**Problem description**
Go to the line below containing "- Floor manager/MC, or" and print exactly from there through the line containing "The total value", both included. Print nothing else.

=-=-=-=-=

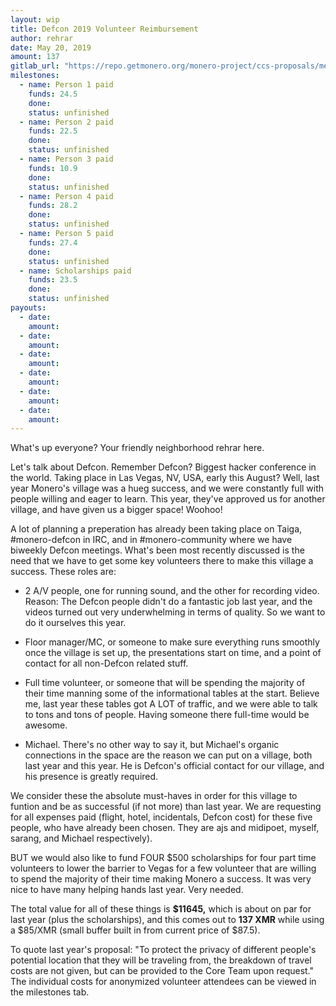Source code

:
 ```yaml
---
layout: wip
title: Defcon 2019 Volunteer Reimbursement
author: rehrar
date: May 20, 2019
amount: 137
gitlab_url: "https://repo.getmonero.org/monero-project/ccs-proposals/merge_requests/69"
milestones:
  - name: Person 1 paid
    funds: 24.5
    done:
    status: unfinished
  - name: Person 2 paid
    funds: 22.5
    done:
    status: unfinished
  - name: Person 3 paid
    funds: 10.9
    done:
    status: unfinished
  - name: Person 4 paid
    funds: 28.2
    done:
    status: unfinished
  - name: Person 5 paid
    funds: 27.4
    done:
    status: unfinished
  - name: Scholarships paid
    funds: 23.5
    done:
    status: unfinished
payouts:
  - date:
    amount:
  - date:
    amount:
  - date:
    amount:
  - date:
    amount:
  - date:
    amount:
  - date:
    amount:
---
```


What's up everyone? Your friendly neighborhood rehrar here.

Let's talk about Defcon. Remember Defcon? Biggest hacker conference in the world. Taking place in Las Vegas, NV, USA, early this August? Well, last year Monero's village was a hueg success, and we were constantly full with people willing and eager to learn. This year, they've approved us for another village, and have given us a bigger space! Woohoo!

A lot of planning a preperation has already been taking place on Taiga, #monero-defcon in IRC, and in #monero-community where we have biweekly Defcon meetings. What's been most recently discussed is the need that we have to get some key volunteers there to make this village a success. These roles are:

- 2 A/V people, one for running sound, and the other for recording video. Reason: The Defcon people didn't do a fantastic job last year, and the videos turned out very underwhelming in terms of quality. So we want to do it ourselves this year.

- Floor manager/MC, or someone to make sure everything runs smoothly once the village is set up, the presentations start on time, and a point of contact for all non-Defcon related stuff.

- Full time volunteer, or someone that will be spending the majority of their time manning some of the informational tables at the start. Believe me, last year these tables got A LOT of traffic, and we were able to talk to tons and tons of people. Having someone there full-time would be awesome.

- Michael. There's no other way to say it, but Michael's organic connections in the space are the reason we can put on a village, both last year and this year. He is Defcon's official contact for our village, and his presence is greatly required.

We consider these the absolute must-haves in order for this village to funtion and be as successful (if not more) than last year. We are requesting for all expenses paid (flight, hotel, incidentals, Defcon cost) for these five people, who have already been chosen. They are ajs and midipoet, myself, sarang, and Michael respectively).

BUT we would also like to fund FOUR $500 scholarships for four part time volunteers to lower the barrier to Vegas for a few volunteer that are willing to spend the majority of their time making Monero a success. It was very nice to have many helping hands last year. Very needed.

The total value for all of these things is **$11645,** which is about on par for last year (plus the scholarships), and this comes out to **137 XMR** while using a $85/XMR (small buffer built in from current price of $87.5).

To quote last year's proposal: "To protect the privacy of different people's potential location that they will be traveling from, the breakdown of travel costs are not given, but can be provided to the Core Team upon request." The individual costs for anonymized volunteer attendees can be viewed in the milestones tab.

=-=-=-=-=

**Reply to the task**
- Floor manager/MC, or someone to make sure everything runs smoothly once the village is set up, the presentations start on time, and a point of contact for all non-Defcon related stuff.

- Full time volunteer, or someone that will be spending the majority of their time manning some of the informational tables at the start. Believe me, last year these tables got A LOT of traffic, and we were able to talk to tons and tons of people. Having someone there full-time would be awesome.

- Michael. There's no other way to say it, but Michael's organic connections in the space are the reason we can put on a village, both last year and this year. He is Defcon's official contact for our village, and his presence is greatly required.

We consider these the absolute must-haves in order for this village to funtion and be as successful (if not more) than last year. We are requesting for all expenses paid (flight, hotel, incidentals, Defcon cost) for these five people, who have already been chosen. They are ajs and midipoet, myself, sarang, and Michael respectively).

BUT we would also like to fund FOUR $500 scholarships for four part time volunteers to lower the barrier to Vegas for a few volunteer that are willing to spend the majority of their time making Monero a success. It was very nice to have many helping hands last year. Very needed.

The total value for all of these things is **$11645,** which is about on par for last year (plus the scholarships), and this comes out to **137 XMR** while using a $85/XMR (small buffer built in from current price of $87.5).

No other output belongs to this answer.